**What you will do:**
Once the pictures are set aside, copy everything else in the records exactly.

**Data provided:**
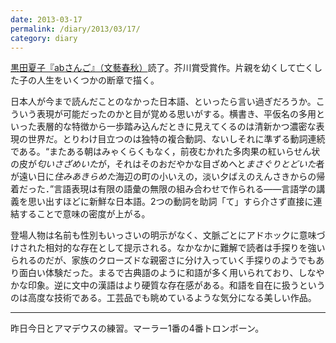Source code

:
 ```yaml
---
date: 2013-03-17
permalink: /diary/2013/03/17/
category: diary
---
```


[黒田夏子『abさんご』（文藝春秋）](http://www.amazon.co.jp/dp/B00B9A4EN4)読了。芥川賞受賞作。片親を幼くして亡くした子の人生をいくつかの断章で描く。

日本人が今まで読んだことのなかった日本語、といったら言い過ぎだろうか。こういう表現が可能だったのかと目が覚める思いがする。横書き、平仮名の多用といった表層的な特徴から一歩踏み込んだときに見えてくるのは清新かつ濃密な表現の世界だ。とりわけ目立つのは独特の複合動詞、ないしそれに準ずる動詞連続である。<q>またある朝はみゃくらくもなく，前夜むかれた多肉果の紅いらせん状の皮が<em>匂いさざめいた</em>が，それはそのおだやかな目ざめへと<em>まさぐりとどいた</em>者が遠い日に<em>住みあきらめた</em>海辺の町の小いえの，淡い夕ばえのえんさきからの帰着だった．</q>言語表現は有限の語彙の無限の組み合わせで作られる——言語学の講義を思い出すほどに新鮮な日本語。2つの動詞を助詞「て」すら介さず直接に連結することで意味の密度が上がる。

登場人物は名前も性別もいっさいの明示がなく、文脈ごとにアドホックに意味づけされた相対的な存在として提示される。なかなかに難解で読者は手探りを強いられるのだが、家族のクローズドな親密さに分け入っていく手探りのようでもあり面白い体験だった。まるで古典語のように和語が多く用いられており、しなやかな印象。逆に文中の漢語はより硬質な存在感がある。和語を自在に扱うというのは高度な技術である。工芸品でも眺めているような気分になる美しい作品。

-----

昨日今日とアマデウスの練習。マーラー1番の4番トロンボーン。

**Answer area:**
Source code

:
 ```yaml
---
date: 2013-03-17
permalink: /diary/2013/03/17/
category: diary
---
```


[黒田夏子『abさんご』（文藝春秋）](http://www.amazon.co.jp/dp/B00B9A4EN4)読了。芥川賞受賞作。片親を幼くして亡くした子の人生をいくつかの断章で描く。

日本人が今まで読んだことのなかった日本語、といったら言い過ぎだろうか。こういう表現が可能だったのかと目が覚める思いがする。横書き、平仮名の多用といった表層的な特徴から一歩踏み込んだときに見えてくるのは清新かつ濃密な表現の世界だ。とりわけ目立つのは独特の複合動詞、ないしそれに準ずる動詞連続である。<q>またある朝はみゃくらくもなく，前夜むかれた多肉果の紅いらせん状の皮が<em>匂いさざめいた</em>が，それはそのおだやかな目ざめへと<em>まさぐりとどいた</em>者が遠い日に<em>住みあきらめた</em>海辺の町の小いえの，淡い夕ばえのえんさきからの帰着だった．</q>言語表現は有限の語彙の無限の組み合わせで作られる——言語学の講義を思い出すほどに新鮮な日本語。2つの動詞を助詞「て」すら介さず直接に連結することで意味の密度が上がる。

登場人物は名前も性別もいっさいの明示がなく、文脈ごとにアドホックに意味づけされた相対的な存在として提示される。なかなかに難解で読者は手探りを強いられるのだが、家族のクローズドな親密さに分け入っていく手探りのようでもあり面白い体験だった。まるで古典語のように和語が多く用いられており、しなやかな印象。逆に文中の漢語はより硬質な存在感がある。和語を自在に扱うというのは高度な技術である。工芸品でも眺めているような気分になる美しい作品。

-----

昨日今日とアマデウスの練習。マーラー1番の4番トロンボーン。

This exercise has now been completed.